For the trul adventurous, bump up the ASA, and shoot with no flash. Get yourself and cheapie 50/1.8 lens and learn to shoot wide open. The lighting may pleasantly surprise you. I shot Costume Con 23 without flash and I was truly amazed by some of the photos.

Good luck.

gmontem
06-11-2005, 09:16 AM
For the trul adventurous, bump up the ASA, and shoot with no flash. Get yourself and cheapie 50/1.8 lens and learn to shoot wide open. The lighting may pleasantly surprise you. I shot Costume Con 23 without flash and I was truly amazed by some of the photos.
That's what I did for my Fanime shots. This year's shots were taken entirely without a flash and shot as high as ISO 1600. Next time I'm gonna experiment adding a flash stopped down 2-1/3 to 3 stops primarily for catch lights. I think many of my indoor shots looked lifeless without them. I just hope the tiny amount of fill doesn't accent the sweat on peoples' faces.

jtnishi
06-11-2005, 11:22 AM
As you discover, the key is fill flash. Your EOS supports TTL, meaning that just punch in -1 to -2 compensation on your flash, set your camera to the sync speed, and blast away. It will look OK most of the time.

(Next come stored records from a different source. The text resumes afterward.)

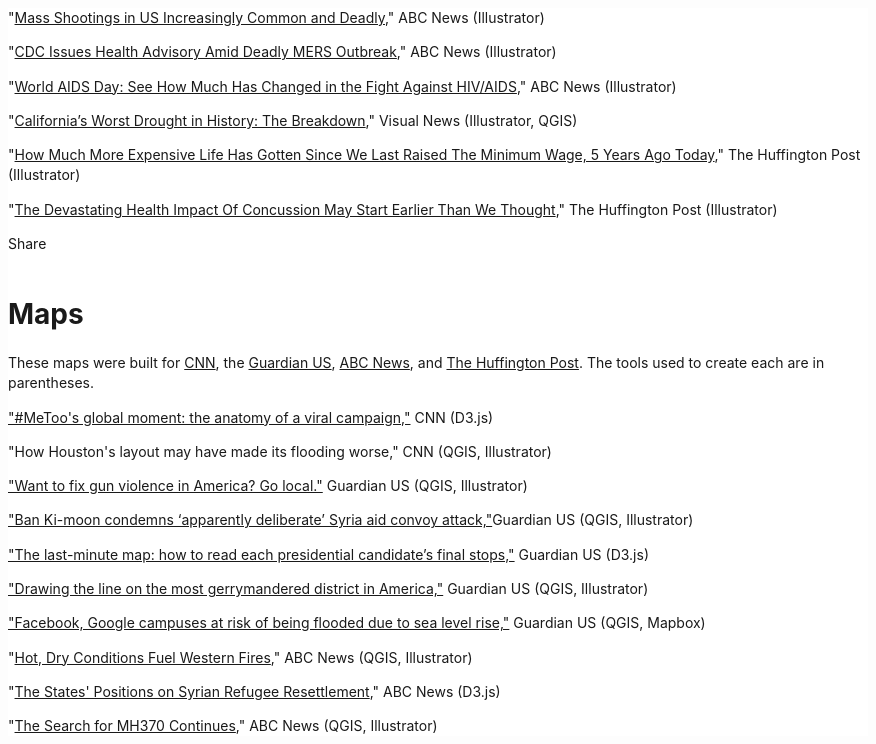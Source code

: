 "[Mass Shootings in US Increasingly Common and Deadly](http://abcnews.go.com/US/mass-shootings-us-increasingly-common-deadly/story?id=32663186)," ABC News (Illustrator)

"[CDC Issues Health Advisory Amid Deadly MERS Outbreak](http://abcnews.go.com/Health/authorities-stop-deadly-mers-outbreak/story?id=31694401)," ABC News (Illustrator)

"[World AIDS Day: See How Much Has Changed in the Fight Against HIV/AIDS](http://abcnews.go.com/Health/world-aids-day-changed-fight-hivaids/story?id=35513185)," ABC News (Illustrator)

"[California’s Worst Drought in History: The Breakdown](http://www.visualnews.com/2015/04/13/californias-worst-drought-in-history-the-breakdown/)," Visual News (Illustrator, QGIS)

"[How Much More Expensive Life Has Gotten Since We Last Raised The Minimum Wage, 5 Years Ago Today](http://www.huffingtonpost.com/2014/07/24/5-year-minimum-wage-anniversary_n_5613955.html)," The Huffington Post (Illustrator)

"[The Devastating Health Impact Of Concussion May Start Earlier Than We Thought](http://www.huffingtonpost.com/2014/12/04/concussions-football_n_6255684.html)," The Huffington Post (Illustrator)

Share

# Maps

These maps were built for [CNN](https://www.cnn.com/), the [Guardian US](https://www.theguardian.com/us), [ABC News](http://abcnews.go.com/), and [The Huffington Post](http://www.huffingtonpost.com/). The tools used to create each are in parentheses.

["#MeToo's global moment: the anatomy of a viral campaign,"](https://www.cnn.com/2017/11/09/world/metoo-hashtag-global-movement/index.html) CNN (D3.js)

"How Houston's layout may have made its flooding worse," CNN (QGIS, Illustrator)

["Want to fix gun violence in America? Go local."](https://www.theguardian.com/us-news/ng-interactive/2017/jan/09/special-report-fixing-gun-violence-in-america) Guardian US (QGIS, Illustrator)

["Ban Ki-moon condemns ‘apparently deliberate’ Syria aid convoy attack,"](https://www.theguardian.com/world/2016/sep/20/un-suspends-all-aid-convoy-movements-in-syria-after-airstrike)Guardian US (QGIS, Illustrator)

["The last-minute map: how to read each presidential candidate’s final stops,"](https://www.theguardian.com/us-news/2016/nov/07/clinton-trump-final-campaign-stops-election-what-it-means) Guardian US (D3.js)

["Drawing the line on the most gerrymandered district in America,"](https://www.theguardian.com/us-news/2016/oct/19/gerrymandering-supreme-court-us-election-north-carolina) Guardian US (QGIS, Illustrator)

["Facebook, Google campuses at risk of being flooded due to sea level rise,"](https://www.theguardian.com/technology/2016/apr/22/silicon-valley-sea-level-rise-google-facebook-flood-risk) Guardian US (QGIS, Mapbox)

"[Hot, Dry Conditions Fuel Western Fires](http://abcnews.go.com/US/washington-firefighters-killed/story?id=33201711)," ABC News (QGIS, Illustrator)

"[The States' Positions on Syrian Refugee Resettlement](http://abcnews.go.com/International/states-opposition-syrian-refugees-impact-settlement/story?id=35256202)," ABC News (D3.js)

"[The Search for MH370 Continues](http://abcnews.go.com/International/malaysia-airlines-370-searchers-treating-debris-major-lead/story?id=32775033)," ABC News (QGIS, Illustrator)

For the trul adventurous, bump up the ASA, and shoot with no flash. Get yourself and cheapie 50/1.8 lens and learn to shoot wide open. The lighting may pleasantly surprise you. I shot Costume Con 23 without flash and I was truly amazed by some of the photos.

Good luck.

I was at Anime OD shooting (indoors!) a lot of cosplayer pictures with ISO 800/1600 with the 50/1.8, and it did work with some nice pictures, so I can also vouch for that interesting tactic. The only thing to watch out for is that you have to watch the ambient lighting. I still regret shooting those shots in JPEG a little bit, since they really could've done even better if I had my white balance right.